Nous nous levons à l’aube afin de pouvoir admirer le levé du soleil sur Monument Valley. Depuis Kayenta, il y a quelques km à parcourir avant d’arriver au Monument Valley Navajo Tribal Park. Comme son nom l’indique, nous entrons dans le territoire des Navajo. Il fait froid, nous installons le trépied et attendons patiemment les premiers rayons du soleil, au chaud, dans la voiture. Nous sommes seuls au monde, il n’y a pas un bruit. Nous regardons les couleurs des roches se changer au fur et à mesure que les minutes passent. Puis, depuis le visitor center, nous empruntons une route panoramique non-goudronnée serpentant sur 27 km cette magnifique vallée. A la vue de ce fabuleux paysage, nous comprenons mieux pourquoi il a servi de décor à de nombreux westerns. Sur la totalité du trajet, nous sommes accompagnés d’un chien qui nous a suivis, courant après notre voiture. Vers les 10 h 00, une horde de touristes débarque, il est temps pour nous de reprendre la route. C’est avec le sourire aux lèvres que nous grimpons dans notre véhicule, direction Mesa Verde.

Mais avant, nous faisons une petite halte devant un rocher avant le village de Mexican Hat qui doit justement son nom à ce drôle de rocher en forme de sombrero. Juste le temps de faire une petite photo souvenir que nous voilà déjà repartis.

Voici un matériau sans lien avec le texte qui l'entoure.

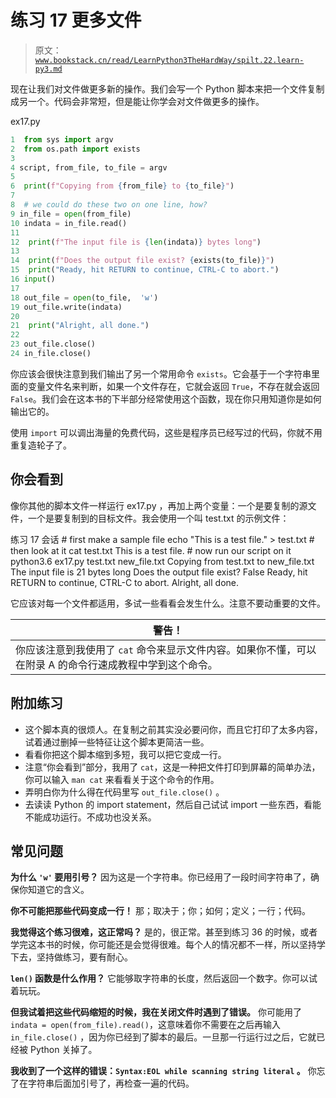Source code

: # 练习 17 更多文件

> 原文：[`www.bookstack.cn/read/LearnPython3TheHardWay/spilt.22.learn-py3.md`](https://www.bookstack.cn/read/LearnPython3TheHardWay/spilt.22.learn-py3.md)

现在让我们对文件做更多新的操作。我们会写一个 Python 脚本来把一个文件复制成另一个。代码会非常短，但是能让你学会对文件做更多的操作。

ex17.py

```py
1  from sys import argv
2  from os.path import exists
3
4 script, from_file, to_file = argv
5
6  print(f"Copying from {from_file} to {to_file}")
7
8  # we could do these two on one line, how?
9 in_file = open(from_file)
10 indata = in_file.read()
11
12  print(f"The input file is {len(indata)} bytes long")
13
14  print(f"Does the output file exist? {exists(to_file)}")
15  print("Ready, hit RETURN to continue, CTRL-C to abort.")
16 input()
17
18 out_file = open(to_file,  'w')
19 out_file.write(indata)
20
21  print("Alright, all done.")
22
23 out_file.close()
24 in_file.close()
```

你应该会很快注意到我们输出了另一个常用命令 `exists`。它会基于一个字符串里面的变量文件名来判断，如果一个文件存在，它就会返回 `True`，不存在就会返回 `False`。我们会在这本书的下半部分经常使用这个函数，现在你只用知道你是如何输出它的。

使用 `import` 可以调出海量的免费代码，这些是程序员已经写过的代码，你就不用重复造轮子了。

## 你会看到

像你其他的脚本文件一样运行 ex17.py ，再加上两个变量：一个是要复制的源文件，一个是要复制到的目标文件。我会使用一个叫 test.txt 的示例文件：

练习 17 会话 # first make a sample file echo "This is a test file." > test.txt # then look at it cat test.txt This is a test file. # now run our script on it python3.6 ex17.py test.txt new_file.txt Copying from test.txt to new_file.txt The input file is 21 bytes long Does the output file exist? False Ready, hit RETURN to continue, CTRL-C to abort. Alright, all done.

它应该对每一个文件都适用，多试一些看看会发生什么。注意不要动重要的文件。

| 警告！ |
| --- |
| 你应该注意到我使用了 `cat` 命令来显示文件内容。如果你不懂，可以在附录 A 的命令行速成教程中学到这个命令。 |

## 附加练习

*   这个脚本真的很烦人。在复制之前其实没必要问你，而且它打印了太多内容，试着通过删掉一些特征让这个脚本更简洁一些。
*   看看你把这个脚本缩到多短，我可以把它变成一行。
*   注意“你会看到”部分，我用了 `cat`，这是一种把文件打印到屏幕的简单办法，你可以输入 `man cat` 来看看关于这个命令的作用。
*   弄明白你为什么得在代码里写 `out_file.close()` 。
*   去读读 Python 的 import statement，然后自己试试 import 一些东西，看能不能成功运行。不成功也没关系。

## 常见问题

**为什么 `'w'` 要用引号？** 因为这是一个字符串。你已经用了一段时间字符串了，确保你知道它的含义。

**你不可能把那些代码变成一行！** 那；取决于；你；如何；定义；一行；代码。

**我觉得这个练习很难，这正常吗？** 是的，很正常。甚至到练习 36 的时候，或者学完这本书的时候，你可能还是会觉得很难。每个人的情况都不一样，所以坚持学下去，坚持做练习，要有耐心。

**`len()` 函数是什么作用？** 它能够取字符串的长度，然后返回一个数字。你可以试着玩玩。

**但我试着把这些代码缩短的时候，我在关闭文件时遇到了错误。** 你可能用了 `indata = open(from_file).read()`，这意味着你不需要在之后再输入 `in_file.close()` ，因为你已经到了脚本的最后。一旦那一行运行过之后，它就已经被 Python 关掉了。

**我收到了一个这样的错误：`Syntax:EOL while scanning string literal` 。** 你忘了在字符串后面加引号了，再检查一遍的代码。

Dans mon guide (encore et toujours notre fidèle Lonely), il est fait mention d’une curiosité. Là, où quatre états se touchent. C’est le seul endroit des Etats-Unis où l’on peut se trouver en même temps en Arizona, au Nouveau-Mexique, en Utah et dans le Colorado ! Ça mérite un détour ! Bien entendu, un droit d’entrée de quelques dollars est perçu par la tribu des Navajo. Tout autour de l’attraction se trouve de petites échoppes d’artisanat tenues par des Navajo. Nous y achetons entre autres un attrapeur de rêves fait main. Nous quittons l’Arizona pour rejoindre Mesa Verde dans le Colorado.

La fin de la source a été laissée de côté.